= Beginning of Section =
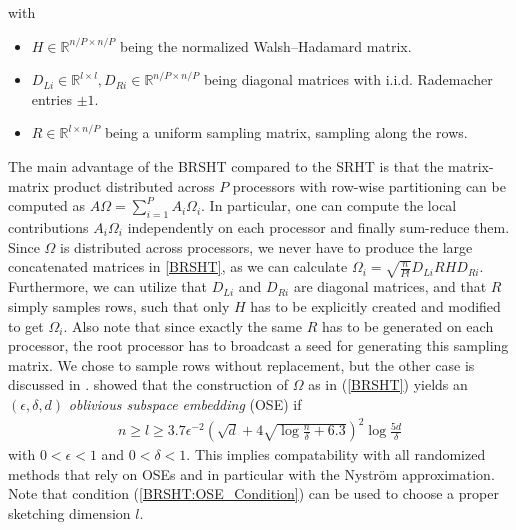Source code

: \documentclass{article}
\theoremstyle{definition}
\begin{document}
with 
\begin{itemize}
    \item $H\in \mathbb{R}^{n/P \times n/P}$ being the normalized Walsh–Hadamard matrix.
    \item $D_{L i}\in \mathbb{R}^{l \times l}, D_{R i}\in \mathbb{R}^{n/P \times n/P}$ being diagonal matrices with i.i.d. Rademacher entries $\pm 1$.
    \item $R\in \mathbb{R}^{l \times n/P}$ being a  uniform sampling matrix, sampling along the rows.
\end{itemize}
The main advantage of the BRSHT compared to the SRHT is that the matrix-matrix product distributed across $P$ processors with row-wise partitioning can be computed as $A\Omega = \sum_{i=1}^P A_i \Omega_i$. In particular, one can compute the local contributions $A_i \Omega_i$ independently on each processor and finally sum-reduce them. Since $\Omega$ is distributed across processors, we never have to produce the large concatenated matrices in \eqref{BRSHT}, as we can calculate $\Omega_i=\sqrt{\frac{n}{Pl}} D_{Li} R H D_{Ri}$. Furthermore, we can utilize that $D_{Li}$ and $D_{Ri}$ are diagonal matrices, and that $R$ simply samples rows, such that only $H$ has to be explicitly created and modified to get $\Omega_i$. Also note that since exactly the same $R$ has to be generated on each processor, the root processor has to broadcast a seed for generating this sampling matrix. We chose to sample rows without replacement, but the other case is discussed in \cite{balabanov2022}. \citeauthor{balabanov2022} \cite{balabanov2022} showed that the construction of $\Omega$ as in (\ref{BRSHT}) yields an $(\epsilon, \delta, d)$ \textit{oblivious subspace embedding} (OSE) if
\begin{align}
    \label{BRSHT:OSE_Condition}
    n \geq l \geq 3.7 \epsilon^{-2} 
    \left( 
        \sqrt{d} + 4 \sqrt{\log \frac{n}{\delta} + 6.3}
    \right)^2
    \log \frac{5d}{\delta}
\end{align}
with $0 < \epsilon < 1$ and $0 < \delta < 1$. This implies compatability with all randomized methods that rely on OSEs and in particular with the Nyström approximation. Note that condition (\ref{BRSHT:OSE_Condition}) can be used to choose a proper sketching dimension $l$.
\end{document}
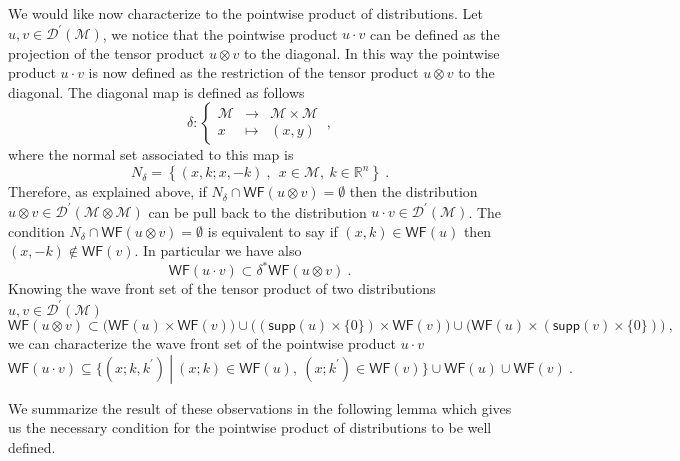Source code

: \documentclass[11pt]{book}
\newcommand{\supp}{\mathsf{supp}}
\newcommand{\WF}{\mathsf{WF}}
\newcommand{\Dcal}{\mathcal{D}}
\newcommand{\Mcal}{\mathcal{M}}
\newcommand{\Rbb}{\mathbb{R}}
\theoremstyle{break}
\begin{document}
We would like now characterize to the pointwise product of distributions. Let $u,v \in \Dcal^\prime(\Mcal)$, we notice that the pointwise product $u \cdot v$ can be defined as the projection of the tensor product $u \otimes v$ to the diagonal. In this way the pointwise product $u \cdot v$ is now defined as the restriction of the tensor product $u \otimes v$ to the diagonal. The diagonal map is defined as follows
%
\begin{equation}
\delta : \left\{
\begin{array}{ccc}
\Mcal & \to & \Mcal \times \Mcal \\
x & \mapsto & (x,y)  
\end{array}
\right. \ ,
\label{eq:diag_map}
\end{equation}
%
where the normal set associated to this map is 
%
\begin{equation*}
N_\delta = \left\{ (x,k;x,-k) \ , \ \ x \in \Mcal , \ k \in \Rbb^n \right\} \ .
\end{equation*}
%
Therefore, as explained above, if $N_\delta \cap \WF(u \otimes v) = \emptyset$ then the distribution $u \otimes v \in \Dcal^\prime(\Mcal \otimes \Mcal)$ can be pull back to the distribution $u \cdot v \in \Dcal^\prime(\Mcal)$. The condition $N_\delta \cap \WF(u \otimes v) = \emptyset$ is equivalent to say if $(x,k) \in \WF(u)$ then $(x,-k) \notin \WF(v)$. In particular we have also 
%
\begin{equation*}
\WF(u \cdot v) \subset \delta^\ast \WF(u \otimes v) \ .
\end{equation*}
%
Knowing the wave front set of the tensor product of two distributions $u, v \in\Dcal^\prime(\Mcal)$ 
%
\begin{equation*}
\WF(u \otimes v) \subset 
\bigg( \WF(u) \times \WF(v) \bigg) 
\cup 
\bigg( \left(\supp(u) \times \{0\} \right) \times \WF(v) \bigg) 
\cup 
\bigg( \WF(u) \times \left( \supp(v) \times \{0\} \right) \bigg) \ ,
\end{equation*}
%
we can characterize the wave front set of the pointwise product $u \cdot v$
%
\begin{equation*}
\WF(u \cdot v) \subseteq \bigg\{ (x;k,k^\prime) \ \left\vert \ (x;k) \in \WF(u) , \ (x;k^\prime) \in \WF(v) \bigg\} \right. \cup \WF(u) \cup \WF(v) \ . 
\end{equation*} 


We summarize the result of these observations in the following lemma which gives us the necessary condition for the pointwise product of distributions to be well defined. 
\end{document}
= End of Section =
= Beginning of Section =
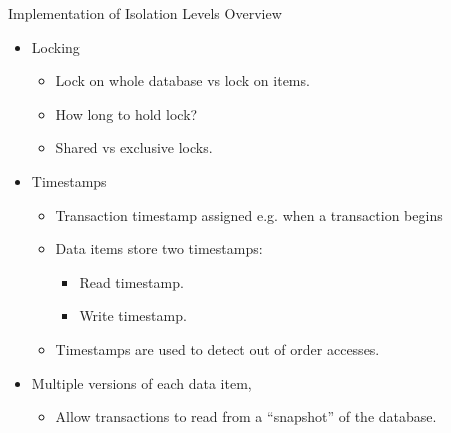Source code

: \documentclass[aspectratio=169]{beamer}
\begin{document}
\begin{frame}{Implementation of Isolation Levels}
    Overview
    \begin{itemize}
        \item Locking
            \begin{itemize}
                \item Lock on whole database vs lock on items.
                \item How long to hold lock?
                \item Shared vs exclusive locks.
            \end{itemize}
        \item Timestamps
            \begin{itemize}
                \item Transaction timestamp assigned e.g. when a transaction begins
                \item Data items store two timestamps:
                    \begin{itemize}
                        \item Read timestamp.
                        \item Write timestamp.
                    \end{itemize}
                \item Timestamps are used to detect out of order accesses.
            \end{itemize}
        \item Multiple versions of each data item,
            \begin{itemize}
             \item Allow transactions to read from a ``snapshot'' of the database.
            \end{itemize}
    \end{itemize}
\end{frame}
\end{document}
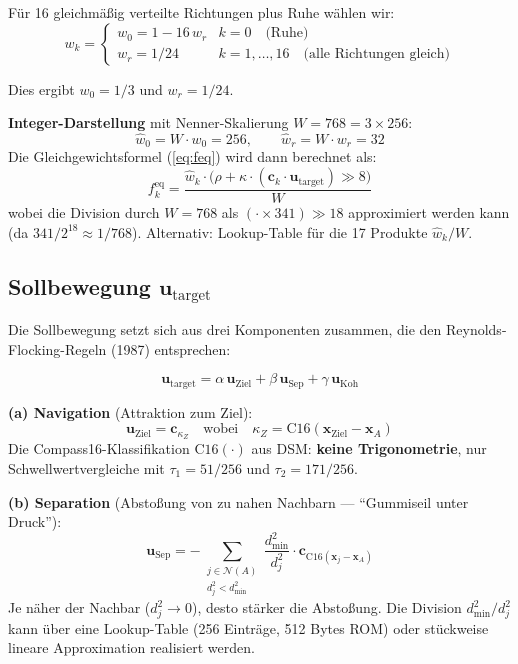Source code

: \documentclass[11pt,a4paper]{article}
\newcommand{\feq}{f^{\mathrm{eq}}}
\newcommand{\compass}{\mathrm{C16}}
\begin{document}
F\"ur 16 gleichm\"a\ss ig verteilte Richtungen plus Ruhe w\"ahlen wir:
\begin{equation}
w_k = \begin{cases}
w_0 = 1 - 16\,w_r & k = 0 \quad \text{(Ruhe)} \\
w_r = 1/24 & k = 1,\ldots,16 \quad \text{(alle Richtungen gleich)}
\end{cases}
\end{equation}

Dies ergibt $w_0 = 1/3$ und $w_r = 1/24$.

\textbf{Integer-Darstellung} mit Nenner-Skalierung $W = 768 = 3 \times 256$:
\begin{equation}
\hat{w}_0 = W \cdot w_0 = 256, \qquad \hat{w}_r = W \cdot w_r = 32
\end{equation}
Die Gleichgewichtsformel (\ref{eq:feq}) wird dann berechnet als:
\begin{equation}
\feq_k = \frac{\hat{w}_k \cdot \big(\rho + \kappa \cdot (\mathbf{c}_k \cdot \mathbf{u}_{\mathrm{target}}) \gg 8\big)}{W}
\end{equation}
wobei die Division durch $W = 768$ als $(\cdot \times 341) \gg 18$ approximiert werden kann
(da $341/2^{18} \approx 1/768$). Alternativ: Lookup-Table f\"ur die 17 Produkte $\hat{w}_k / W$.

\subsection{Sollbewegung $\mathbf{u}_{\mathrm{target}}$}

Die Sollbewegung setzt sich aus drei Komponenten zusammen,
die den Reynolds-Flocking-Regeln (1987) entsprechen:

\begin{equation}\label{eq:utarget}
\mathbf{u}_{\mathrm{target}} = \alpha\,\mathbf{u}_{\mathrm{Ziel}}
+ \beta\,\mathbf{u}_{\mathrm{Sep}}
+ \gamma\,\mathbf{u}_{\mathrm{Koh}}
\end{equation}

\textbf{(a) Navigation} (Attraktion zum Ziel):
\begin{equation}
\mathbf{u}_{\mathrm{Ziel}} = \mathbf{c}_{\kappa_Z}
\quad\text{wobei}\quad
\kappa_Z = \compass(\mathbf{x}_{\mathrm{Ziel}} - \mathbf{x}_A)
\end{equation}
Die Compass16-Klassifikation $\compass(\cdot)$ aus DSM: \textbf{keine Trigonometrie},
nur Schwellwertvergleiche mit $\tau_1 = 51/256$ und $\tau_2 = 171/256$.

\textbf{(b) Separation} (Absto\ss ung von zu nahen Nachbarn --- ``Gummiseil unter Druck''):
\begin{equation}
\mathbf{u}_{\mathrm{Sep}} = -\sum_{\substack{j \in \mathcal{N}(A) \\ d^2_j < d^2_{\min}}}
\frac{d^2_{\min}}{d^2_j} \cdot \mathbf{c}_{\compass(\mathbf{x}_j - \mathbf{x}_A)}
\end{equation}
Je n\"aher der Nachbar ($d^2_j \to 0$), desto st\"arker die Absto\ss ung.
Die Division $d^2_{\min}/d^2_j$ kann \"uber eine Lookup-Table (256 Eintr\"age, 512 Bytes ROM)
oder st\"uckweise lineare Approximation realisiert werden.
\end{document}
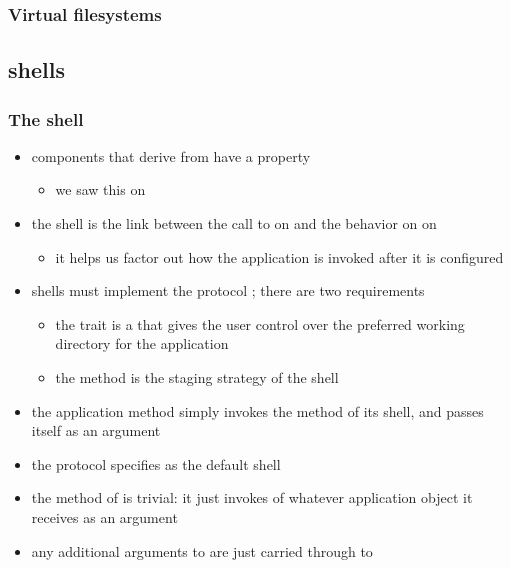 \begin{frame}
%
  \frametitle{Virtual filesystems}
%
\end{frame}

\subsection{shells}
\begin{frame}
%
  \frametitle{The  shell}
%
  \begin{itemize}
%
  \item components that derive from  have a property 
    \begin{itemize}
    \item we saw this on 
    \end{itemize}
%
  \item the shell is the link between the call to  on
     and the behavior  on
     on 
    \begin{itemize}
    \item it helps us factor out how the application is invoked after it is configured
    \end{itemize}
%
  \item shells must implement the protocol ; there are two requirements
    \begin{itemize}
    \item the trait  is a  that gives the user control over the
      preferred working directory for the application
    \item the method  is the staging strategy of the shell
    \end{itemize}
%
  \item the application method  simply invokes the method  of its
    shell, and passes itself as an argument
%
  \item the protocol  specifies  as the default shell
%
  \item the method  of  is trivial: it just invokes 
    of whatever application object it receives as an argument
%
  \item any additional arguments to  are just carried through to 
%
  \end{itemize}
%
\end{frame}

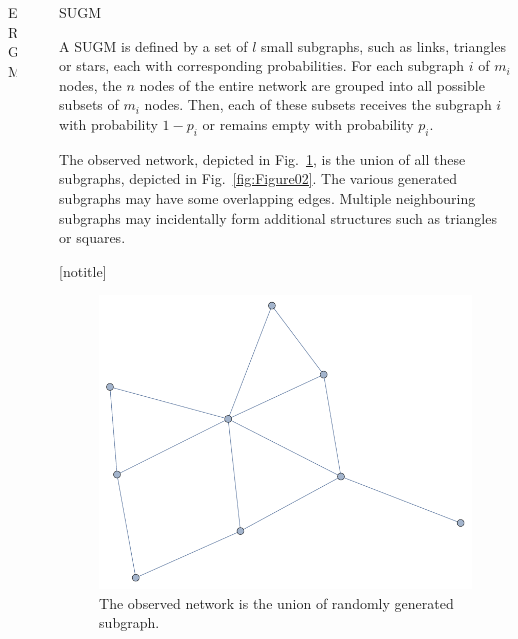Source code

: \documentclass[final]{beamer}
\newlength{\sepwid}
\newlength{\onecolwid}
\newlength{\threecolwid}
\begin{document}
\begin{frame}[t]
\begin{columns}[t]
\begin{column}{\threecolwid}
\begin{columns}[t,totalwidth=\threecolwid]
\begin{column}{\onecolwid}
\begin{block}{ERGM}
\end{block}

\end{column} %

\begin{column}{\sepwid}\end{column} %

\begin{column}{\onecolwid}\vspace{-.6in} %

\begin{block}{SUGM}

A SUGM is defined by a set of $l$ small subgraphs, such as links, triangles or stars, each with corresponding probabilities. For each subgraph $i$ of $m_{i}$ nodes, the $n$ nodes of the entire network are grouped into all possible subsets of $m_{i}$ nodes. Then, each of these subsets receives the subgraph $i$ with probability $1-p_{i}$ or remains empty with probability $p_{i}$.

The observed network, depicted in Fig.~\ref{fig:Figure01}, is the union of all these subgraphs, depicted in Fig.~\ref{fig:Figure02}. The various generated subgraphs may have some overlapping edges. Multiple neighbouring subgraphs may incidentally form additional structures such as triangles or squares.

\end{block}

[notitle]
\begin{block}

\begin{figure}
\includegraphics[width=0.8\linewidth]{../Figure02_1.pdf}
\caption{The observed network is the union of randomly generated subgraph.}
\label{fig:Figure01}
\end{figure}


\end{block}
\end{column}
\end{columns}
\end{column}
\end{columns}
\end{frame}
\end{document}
= End of Section =
**What needs to be done**
Lines from the records above that hold "Ruhe" are the ones to list.

**Output of the task**
F\"ur 16 gleichm\"a\ss ig verteilte Richtungen plus Ruhe w\"ahlen wir:
w_0 = 1 - 16\,w_r & k = 0 \quad \text{(Ruhe)} \\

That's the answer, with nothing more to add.